Repeat only the lines running from the beginning of the material through the line that contains "brittleness in the".

==== INPUT

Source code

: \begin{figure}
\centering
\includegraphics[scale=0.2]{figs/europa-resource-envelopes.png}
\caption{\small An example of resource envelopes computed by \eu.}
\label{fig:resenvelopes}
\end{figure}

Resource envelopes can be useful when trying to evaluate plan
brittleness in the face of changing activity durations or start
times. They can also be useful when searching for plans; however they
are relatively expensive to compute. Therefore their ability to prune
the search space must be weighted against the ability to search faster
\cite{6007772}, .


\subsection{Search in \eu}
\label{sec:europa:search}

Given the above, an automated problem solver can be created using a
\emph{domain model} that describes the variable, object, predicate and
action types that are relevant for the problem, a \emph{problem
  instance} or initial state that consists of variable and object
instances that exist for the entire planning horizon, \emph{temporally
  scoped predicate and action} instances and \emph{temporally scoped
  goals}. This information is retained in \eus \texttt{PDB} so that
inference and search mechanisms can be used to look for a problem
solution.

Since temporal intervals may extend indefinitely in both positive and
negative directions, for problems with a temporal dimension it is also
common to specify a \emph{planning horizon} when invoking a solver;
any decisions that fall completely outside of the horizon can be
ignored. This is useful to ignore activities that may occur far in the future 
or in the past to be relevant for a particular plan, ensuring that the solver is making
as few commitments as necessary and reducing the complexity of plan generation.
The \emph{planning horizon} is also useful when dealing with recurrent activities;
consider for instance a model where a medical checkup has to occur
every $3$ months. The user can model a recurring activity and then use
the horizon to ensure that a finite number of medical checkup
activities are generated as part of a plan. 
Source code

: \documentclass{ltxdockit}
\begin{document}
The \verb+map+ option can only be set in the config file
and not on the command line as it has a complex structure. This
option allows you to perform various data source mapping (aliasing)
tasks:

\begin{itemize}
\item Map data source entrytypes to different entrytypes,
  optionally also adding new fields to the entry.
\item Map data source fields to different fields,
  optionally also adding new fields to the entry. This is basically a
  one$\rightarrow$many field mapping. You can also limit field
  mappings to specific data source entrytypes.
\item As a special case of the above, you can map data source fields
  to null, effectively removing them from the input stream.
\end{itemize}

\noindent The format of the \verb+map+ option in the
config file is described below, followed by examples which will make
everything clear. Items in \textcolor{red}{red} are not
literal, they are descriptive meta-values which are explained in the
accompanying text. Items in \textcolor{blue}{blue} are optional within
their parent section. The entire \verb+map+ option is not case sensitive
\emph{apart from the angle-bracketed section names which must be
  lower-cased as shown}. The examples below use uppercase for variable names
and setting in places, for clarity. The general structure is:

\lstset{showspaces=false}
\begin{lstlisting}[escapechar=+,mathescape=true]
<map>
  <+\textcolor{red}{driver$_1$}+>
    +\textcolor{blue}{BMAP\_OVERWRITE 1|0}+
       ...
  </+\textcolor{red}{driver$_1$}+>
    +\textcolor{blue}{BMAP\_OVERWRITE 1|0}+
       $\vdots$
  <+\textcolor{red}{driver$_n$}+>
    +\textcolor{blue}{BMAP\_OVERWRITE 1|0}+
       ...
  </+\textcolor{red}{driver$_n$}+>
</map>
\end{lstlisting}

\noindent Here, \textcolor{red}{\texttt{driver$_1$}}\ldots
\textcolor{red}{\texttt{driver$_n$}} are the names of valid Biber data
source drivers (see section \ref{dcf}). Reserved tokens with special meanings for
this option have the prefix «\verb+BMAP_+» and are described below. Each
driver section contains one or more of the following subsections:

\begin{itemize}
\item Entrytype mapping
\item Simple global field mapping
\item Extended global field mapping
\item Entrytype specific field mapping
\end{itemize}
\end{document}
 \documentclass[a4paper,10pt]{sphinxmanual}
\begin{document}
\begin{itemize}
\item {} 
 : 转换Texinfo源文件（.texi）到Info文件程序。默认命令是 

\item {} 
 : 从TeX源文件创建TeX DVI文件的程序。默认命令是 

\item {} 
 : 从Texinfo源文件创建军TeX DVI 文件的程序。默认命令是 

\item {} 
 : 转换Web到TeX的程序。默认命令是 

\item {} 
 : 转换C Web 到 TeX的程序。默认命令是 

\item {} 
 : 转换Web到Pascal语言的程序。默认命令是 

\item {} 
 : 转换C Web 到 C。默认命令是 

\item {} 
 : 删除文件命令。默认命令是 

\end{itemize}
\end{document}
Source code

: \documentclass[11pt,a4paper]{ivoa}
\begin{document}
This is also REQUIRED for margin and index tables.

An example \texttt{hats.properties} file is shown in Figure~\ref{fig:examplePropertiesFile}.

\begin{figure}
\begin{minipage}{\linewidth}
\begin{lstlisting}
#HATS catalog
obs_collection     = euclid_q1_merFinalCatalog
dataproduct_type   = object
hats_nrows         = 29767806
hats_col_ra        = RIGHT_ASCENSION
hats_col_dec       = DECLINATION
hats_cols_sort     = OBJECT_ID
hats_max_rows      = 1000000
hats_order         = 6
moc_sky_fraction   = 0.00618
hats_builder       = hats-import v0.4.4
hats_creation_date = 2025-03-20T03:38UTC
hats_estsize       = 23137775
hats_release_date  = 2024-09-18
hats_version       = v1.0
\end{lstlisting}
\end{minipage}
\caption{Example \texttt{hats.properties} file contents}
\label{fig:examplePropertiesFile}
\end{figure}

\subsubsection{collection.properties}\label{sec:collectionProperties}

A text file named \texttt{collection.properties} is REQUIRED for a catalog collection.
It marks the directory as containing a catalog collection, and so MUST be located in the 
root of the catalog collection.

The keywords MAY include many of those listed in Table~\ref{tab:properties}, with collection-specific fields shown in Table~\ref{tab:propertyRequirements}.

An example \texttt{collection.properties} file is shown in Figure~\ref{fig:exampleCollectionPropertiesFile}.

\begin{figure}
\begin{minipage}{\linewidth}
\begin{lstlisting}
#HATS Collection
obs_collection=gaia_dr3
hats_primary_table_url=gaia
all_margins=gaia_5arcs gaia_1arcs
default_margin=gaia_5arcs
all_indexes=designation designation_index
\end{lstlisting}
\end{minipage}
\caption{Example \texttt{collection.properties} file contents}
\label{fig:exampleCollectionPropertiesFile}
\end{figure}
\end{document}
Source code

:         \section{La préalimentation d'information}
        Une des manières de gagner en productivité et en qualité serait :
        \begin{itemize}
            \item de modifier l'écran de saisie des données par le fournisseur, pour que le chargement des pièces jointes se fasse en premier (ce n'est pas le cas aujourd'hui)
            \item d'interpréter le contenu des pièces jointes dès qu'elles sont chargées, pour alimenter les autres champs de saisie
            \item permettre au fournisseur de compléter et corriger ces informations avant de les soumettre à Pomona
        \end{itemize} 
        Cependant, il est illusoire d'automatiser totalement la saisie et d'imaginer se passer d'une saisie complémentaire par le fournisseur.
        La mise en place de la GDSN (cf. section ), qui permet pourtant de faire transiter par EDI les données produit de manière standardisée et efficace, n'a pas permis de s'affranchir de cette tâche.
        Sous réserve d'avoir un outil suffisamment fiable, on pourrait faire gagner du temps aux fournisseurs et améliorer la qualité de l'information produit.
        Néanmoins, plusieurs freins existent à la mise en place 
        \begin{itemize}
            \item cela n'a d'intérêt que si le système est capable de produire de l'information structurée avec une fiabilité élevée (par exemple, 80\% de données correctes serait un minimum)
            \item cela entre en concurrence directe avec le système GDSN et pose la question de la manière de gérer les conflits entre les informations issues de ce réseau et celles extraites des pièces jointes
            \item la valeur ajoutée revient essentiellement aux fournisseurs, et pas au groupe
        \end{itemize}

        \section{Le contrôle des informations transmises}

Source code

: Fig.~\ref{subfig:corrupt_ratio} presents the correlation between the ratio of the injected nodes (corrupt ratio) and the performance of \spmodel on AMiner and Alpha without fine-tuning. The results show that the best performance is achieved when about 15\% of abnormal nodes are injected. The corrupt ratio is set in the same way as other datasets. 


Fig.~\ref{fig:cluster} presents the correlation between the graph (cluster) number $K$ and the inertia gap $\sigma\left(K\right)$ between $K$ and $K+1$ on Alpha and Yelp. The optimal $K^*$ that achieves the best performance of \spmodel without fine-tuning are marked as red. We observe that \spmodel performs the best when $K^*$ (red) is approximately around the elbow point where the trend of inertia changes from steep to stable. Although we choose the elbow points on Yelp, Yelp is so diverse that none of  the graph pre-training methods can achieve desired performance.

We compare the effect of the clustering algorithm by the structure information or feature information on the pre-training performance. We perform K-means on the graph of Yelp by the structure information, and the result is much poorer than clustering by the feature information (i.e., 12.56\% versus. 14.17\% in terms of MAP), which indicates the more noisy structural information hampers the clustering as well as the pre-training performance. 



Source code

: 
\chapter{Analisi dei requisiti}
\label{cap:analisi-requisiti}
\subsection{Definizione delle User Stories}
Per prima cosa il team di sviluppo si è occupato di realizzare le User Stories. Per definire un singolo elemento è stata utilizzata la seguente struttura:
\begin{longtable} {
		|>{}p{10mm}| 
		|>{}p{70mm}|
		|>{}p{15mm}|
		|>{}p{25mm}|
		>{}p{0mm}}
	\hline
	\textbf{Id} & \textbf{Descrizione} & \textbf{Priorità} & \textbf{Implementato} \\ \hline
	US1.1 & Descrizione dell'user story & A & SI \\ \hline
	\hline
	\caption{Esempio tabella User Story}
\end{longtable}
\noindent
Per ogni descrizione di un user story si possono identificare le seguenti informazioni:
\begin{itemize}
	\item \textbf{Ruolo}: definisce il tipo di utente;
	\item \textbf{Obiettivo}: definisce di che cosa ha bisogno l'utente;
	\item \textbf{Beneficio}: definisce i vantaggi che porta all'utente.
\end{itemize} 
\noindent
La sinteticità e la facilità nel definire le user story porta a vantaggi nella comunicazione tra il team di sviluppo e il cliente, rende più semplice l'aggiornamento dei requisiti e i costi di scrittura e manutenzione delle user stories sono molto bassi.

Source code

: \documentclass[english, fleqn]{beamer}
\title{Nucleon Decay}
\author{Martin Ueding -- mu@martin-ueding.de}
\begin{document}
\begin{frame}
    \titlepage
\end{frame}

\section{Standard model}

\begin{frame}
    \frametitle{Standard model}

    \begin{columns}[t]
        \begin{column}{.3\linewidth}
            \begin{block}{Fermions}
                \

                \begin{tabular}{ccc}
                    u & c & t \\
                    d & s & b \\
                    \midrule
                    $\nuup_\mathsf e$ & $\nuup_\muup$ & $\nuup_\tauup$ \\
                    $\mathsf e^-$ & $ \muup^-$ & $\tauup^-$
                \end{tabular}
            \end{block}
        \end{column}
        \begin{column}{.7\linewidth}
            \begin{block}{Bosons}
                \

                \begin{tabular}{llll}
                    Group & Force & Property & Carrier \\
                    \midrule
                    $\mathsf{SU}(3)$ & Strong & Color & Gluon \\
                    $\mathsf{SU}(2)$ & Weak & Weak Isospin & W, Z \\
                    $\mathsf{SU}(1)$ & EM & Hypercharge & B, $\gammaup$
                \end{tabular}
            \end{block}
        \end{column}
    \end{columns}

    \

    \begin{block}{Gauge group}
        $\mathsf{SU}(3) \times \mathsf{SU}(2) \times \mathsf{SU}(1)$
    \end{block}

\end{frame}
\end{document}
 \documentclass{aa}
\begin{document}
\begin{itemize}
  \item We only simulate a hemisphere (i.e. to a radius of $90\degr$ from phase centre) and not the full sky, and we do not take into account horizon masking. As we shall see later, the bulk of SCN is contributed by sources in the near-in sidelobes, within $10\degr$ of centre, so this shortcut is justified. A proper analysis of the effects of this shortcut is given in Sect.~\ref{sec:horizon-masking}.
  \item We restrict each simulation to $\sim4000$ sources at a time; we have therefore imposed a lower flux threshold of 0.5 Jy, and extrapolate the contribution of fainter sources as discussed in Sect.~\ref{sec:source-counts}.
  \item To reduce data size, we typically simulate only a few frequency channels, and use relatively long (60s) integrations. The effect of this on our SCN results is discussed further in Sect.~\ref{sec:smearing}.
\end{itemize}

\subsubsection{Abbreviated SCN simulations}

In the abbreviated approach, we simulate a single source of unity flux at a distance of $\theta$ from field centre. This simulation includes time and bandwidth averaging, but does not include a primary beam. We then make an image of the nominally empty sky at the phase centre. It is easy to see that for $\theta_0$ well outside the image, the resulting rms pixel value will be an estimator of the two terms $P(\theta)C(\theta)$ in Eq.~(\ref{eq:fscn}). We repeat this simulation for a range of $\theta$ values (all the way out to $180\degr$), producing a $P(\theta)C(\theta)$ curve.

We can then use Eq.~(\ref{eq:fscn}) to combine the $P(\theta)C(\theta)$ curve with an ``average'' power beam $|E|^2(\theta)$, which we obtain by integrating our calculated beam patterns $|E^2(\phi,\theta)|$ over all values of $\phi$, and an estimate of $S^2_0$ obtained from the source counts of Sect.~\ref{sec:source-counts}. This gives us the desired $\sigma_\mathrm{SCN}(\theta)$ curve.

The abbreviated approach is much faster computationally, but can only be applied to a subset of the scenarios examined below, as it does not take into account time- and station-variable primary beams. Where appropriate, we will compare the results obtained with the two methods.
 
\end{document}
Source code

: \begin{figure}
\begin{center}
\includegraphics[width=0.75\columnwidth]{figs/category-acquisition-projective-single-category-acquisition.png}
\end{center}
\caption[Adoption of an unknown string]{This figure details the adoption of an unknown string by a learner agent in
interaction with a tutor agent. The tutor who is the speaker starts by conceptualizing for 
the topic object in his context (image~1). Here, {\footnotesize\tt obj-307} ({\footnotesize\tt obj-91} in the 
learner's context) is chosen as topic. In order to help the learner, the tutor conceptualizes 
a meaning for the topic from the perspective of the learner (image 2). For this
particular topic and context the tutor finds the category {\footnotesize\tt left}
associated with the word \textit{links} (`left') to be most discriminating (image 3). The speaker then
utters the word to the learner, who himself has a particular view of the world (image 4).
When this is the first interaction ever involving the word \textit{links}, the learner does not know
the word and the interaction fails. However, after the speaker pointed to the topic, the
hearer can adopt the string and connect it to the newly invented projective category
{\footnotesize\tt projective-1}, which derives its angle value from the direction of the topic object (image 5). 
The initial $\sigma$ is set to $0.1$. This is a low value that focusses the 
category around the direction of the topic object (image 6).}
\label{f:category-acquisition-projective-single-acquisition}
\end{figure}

========

SOLVED EXERCISE »
Source code

: \begin{figure}
\centering
\includegraphics[scale=0.2]{figs/europa-resource-envelopes.png}
\caption{\small An example of resource envelopes computed by \eu.}
\label{fig:resenvelopes}
\end{figure}

Resource envelopes can be useful when trying to evaluate plan
brittleness in the face of changing activity durations or start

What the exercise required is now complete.